Оглавление

Форум

Библиотека

 

 

 

 

 

Шатуновская доставляет секретные документы из Баку в Ростов

Решено было отправить трех гонцов, разными путями. Анастасу достался прежний маршрут, через Астрахань , а Оле - через Батум и Ростов . Попутно ей поручили доставить в Ростов несколько пачек прокламаций (подпольная типография в Ростове провалилась). Паспорт ей сделали на имя нижегородской мещанки Евдокии Дулиной. Оля могла сойти и за госпожу Джапаридзе, и за девицу Дулину. В наружности ее не было резких примет национальности.

В Батуми оказалось, что пароходное движение прекращено, только военные корабли ходят. Согласно инструкции, в гостинице велено было не останавливаться и с батумскими коммунистами не связываться.

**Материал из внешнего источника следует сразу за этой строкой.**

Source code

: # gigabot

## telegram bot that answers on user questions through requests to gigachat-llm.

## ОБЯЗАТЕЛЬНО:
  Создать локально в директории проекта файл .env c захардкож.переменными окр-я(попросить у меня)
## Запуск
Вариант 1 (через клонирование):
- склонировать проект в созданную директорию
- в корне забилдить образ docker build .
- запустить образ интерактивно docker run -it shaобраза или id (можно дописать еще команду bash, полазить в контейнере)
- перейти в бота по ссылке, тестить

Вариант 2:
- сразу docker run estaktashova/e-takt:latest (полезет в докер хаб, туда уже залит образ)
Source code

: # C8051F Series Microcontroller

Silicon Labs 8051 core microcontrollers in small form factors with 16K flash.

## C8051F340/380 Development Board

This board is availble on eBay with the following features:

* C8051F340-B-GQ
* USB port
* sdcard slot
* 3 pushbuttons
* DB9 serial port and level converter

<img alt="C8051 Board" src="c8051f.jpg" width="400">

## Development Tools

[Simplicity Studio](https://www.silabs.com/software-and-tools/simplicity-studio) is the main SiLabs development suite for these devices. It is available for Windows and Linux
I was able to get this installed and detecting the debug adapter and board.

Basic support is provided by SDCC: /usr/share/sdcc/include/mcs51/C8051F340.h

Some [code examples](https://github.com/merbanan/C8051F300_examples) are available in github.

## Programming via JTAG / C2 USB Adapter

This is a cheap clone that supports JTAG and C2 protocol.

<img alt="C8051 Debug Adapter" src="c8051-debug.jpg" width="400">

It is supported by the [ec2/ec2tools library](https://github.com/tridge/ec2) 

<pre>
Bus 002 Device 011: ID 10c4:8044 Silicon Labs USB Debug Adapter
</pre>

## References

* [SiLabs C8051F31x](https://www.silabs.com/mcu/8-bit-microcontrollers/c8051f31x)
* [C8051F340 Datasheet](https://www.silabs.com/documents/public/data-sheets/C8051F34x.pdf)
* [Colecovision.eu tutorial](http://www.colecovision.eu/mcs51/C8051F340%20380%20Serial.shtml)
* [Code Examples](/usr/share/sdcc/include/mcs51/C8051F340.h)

"Ходила по городу, мыкалась, корзина обшита и перевязана, я сдала ее в камеру хранения, - рассказывала Ольга Григорьевна, - а сама ночь на вокзале, на бульваре, в подъезде - чтоб не приглядеться, не обратить на себя внимание. Была бы еще оборвана, а то хорошенькая беленькая чистенькая девушка. Трудно: Наконец, на пятый день нашла одного рыбака, уговорила - за тысячу керенок довезет меня на парусной лодке до Туапсе .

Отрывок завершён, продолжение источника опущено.